Lev Trotski. Fuente: Mary Evans/Global Look Press
“San Sebastián, capital de los vascos. Un mar severo, pero sin malicias; gaviotas, espuma, aire, espacio. El mar, con su aspecto cautivador, parece indicar que el hombre ha nacido para ser contrabandista; pero que circunstancias accidentales le han impedido seguir su destino”.

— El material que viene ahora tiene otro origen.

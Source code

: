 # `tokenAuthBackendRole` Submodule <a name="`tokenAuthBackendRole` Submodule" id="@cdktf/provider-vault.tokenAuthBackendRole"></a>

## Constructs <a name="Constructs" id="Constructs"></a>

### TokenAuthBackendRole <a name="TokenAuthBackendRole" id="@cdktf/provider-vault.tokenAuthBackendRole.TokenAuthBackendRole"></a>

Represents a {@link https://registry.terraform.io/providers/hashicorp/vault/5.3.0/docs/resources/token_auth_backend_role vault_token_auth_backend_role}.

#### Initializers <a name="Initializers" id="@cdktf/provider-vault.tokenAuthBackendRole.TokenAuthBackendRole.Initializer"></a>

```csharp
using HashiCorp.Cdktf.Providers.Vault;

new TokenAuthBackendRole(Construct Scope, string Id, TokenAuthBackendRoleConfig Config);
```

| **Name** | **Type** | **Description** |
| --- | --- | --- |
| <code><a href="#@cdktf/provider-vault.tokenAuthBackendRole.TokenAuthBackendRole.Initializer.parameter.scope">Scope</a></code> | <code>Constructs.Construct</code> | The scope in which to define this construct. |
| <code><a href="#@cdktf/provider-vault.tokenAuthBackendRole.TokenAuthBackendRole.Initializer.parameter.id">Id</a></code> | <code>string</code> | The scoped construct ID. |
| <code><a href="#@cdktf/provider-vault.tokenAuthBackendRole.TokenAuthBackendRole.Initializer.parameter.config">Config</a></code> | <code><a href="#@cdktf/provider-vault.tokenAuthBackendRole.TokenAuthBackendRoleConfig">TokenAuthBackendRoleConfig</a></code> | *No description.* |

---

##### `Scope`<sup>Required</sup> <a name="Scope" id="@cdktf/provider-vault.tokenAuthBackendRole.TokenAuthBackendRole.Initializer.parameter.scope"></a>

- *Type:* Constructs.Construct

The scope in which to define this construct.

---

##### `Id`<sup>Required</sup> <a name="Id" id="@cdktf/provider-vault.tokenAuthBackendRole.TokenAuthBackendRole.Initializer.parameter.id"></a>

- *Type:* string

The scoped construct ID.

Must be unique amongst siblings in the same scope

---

“Españoles con boina, mujeres con mantilla, en vez de sombrero; más variedad de colores y más gritos que allende los Pirineos. Una calle, una plaza y otra vez el mar. ¡Magnífico! Y sin policías. Aquí hay un mar, como en Niza. La Naturaleza no es tan dulzona; hay más sal y pimienta. Esto es mejor. Pero la indolencia domina por doquier. En las tiendas se regatea sin fin. Los tenderos son “tenderos con psicología”. Los Bancos están cerrados. Devoción. En la cabecera de mi cama, en el hotel, un cuadro ejemplar: La muerte del pecador: un diablo con dos cabezas logra arrebatar la presa a un ángel entristecido, a pesar de todos los esfuerzos del bueno del clérigo. Al dormirme y al despertar, medito sobre la salvación del alma. En las bocacalles, guardias municipales, que no tienen nada de guerreros, con bastón. Los uniformes de los militares son complicados, producto, por lo que se ve, de madura reflexión; pero no dan la impresión de seriedad”.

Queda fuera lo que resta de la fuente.